● Your assignment
Please transcribe the data exactly, with nothing left out.

Excerpts from a dataset

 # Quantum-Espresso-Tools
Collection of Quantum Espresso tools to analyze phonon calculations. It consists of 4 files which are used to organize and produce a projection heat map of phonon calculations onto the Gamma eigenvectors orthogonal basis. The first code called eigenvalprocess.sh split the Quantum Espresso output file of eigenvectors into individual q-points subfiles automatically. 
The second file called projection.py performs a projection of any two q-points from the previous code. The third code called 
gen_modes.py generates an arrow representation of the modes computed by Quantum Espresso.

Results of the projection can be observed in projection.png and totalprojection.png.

● Task solution
 # Quantum-Espresso-Tools
Collection of Quantum Espresso tools to analyze phonon calculations. It consists of 4 files which are used to organize and produce a projection heat map of phonon calculations onto the Gamma eigenvectors orthogonal basis. The first code called eigenvalprocess.sh split the Quantum Espresso output file of eigenvectors into individual q-points subfiles automatically. 
The second file called projection.py performs a projection of any two q-points from the previous code. The third code called 
gen_modes.py generates an arrow representation of the modes computed by Quantum Espresso.

Results of the projection can be observed in projection.png and totalprojection.png.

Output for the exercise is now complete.